One thing that I saw today (and I've seen on other rides, too) can spark an interesting discussion. When making a left turn where there's a left turn lane, do you wait behind other vehicles in the lane, or do you split the lane and pull up alongside the first vehicle waiting to turn? As you've no doubt observed, opinions differ! My own answer is that, when I'm riding by myself, I "usually" wait in line with the other vehicles. My exception is mainly when I know that there's a bike lane on the street into which I'm turning, so that I know I won't be holding up other vehicles. From 2011, here's a lengthy discussion in which several points of view are represented.

When riding in a group, though, the situation can be different. If a large group of cyclists makes it way through stopped traffic to the head of an intersection, it can be perceived as an intimidating "pack" that could spark anger or resentment. And remember that in June, we have to do everything we can to avoid jeopardizing our 50-plus permits that we need in order to ride to Los Angeles. Even though it might be legal to split the lane, it might also be more sensible to wait our turn, even if it takes us an extra cycle to get through the signal.

As far as I know, ALC has no official rule on this, so the choice is yours. But especially when I'm wearing the ALC colors and representing SFAF and LAGLC, I try to err on the side of avoiding confrontation, no matter who's "right."

What's next?
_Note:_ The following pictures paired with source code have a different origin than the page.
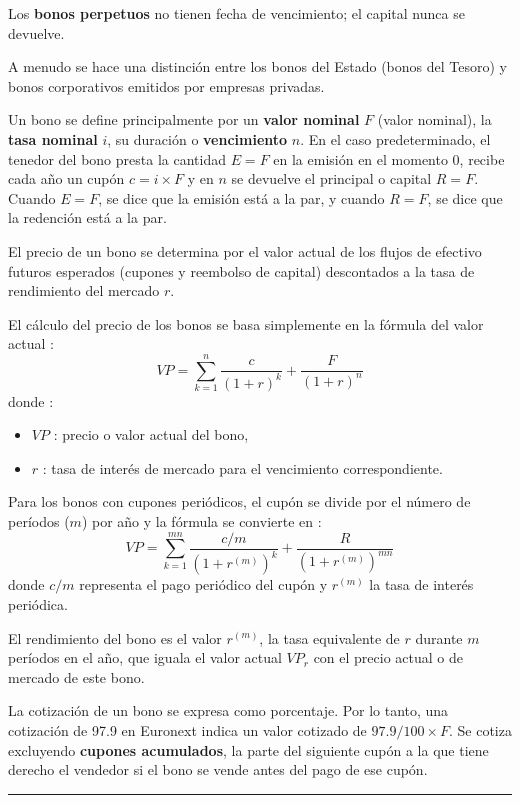 \begin{f}
Los \textbf{bonos perpetuos} no tienen fecha de vencimiento; el capital nunca se devuelve.
 
A menudo se hace una distinción entre los bonos del Estado (bonos del Tesoro) y
 bonos corporativos emitidos por empresas privadas.



Un bono se define principalmente por un \textbf{valor nominal} \(F\) (valor nominal), la \textbf{tasa nominal} \(i\), su duración o \textbf{vencimiento} \(n\).
En el caso predeterminado, el tenedor del bono presta la cantidad \(E=F\) en la emisión en el momento 0, recibe cada año un cupón \(c = i \times F\) y en \(n\) se devuelve el principal o capital \(R=F\).
Cuando \(E=F\), se dice que la emisión está a la par, y cuando \(R=F\), se dice que la redención está a la par.


El precio de un bono se determina por el valor actual de los flujos de efectivo futuros esperados (cupones y reembolso de capital) descontados a la tasa de rendimiento del mercado \(r\).

El cálculo del precio de los bonos se basa simplemente en la fórmula del valor actual :
\[
VP = \sum_{k=1}^{n} \frac{c}{(1 + r)^k} + \frac{F}{(1 + r)^n}
 \]
donde :
\begin{itemize}
	\item \(VP\) : precio o valor actual  del bono,
	\item \(r\) : tasa de interés de mercado para el vencimiento correspondiente.
\end{itemize}


Para los bonos con cupones periódicos, el cupón se divide por el número de períodos (\(m\)) por año y la fórmula se convierte en :
\[ 
VP = \sum_{k=1}^{mn} \frac{c/m}{(1 + r^{(m)})^k} + \frac{R}{(1 + r^{(m)})^{mn}}
 \]
donde \(c/m\) representa el pago periódico del cupón y \(r^{(m)}\) la tasa de interés periódica.

El rendimiento del bono es el valor \(r^{(m)}\), la tasa equivalente de \(r\) durante \(m\) períodos en el año, que iguala el valor actual \(VP_r\) con el precio actual o de mercado de este bono. 

La cotización de un bono se expresa como porcentaje. Por lo tanto, una cotización de 97.9 en Euronext indica un valor cotizado de \(97.9 / 100 \times F\). 
Se cotiza excluyendo \textbf{cupones acumulados}, la parte del siguiente cupón a la que tiene derecho el vendedor si el bono se vende antes del pago de ese cupón.
\end{f}
\hrule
Remember that our next ride is in two weeks, on Saturday, January 26. And for a pleasant change, it's a comparatively easy ride: 50 miles, but very few hills. We'll cross the Dumbarton Bridge and pass through Newark and Fremont on our way to Ohlone College and the historic Mission San Jose. Then we'll ride some of the Coyote Creek Trail and take a short detour into otherworldly Alviso on our way back to Mountain View. Find out more and RSVP here.

In the meantime, I encourage you to use next Saturday to ride with one of the other groups in the area. Get out there, and see some more of the great cycling that's available in the Bay Area, even when it's chilly.

Thank you for riding today, and thank you for being part of AIDS/LifeCycle.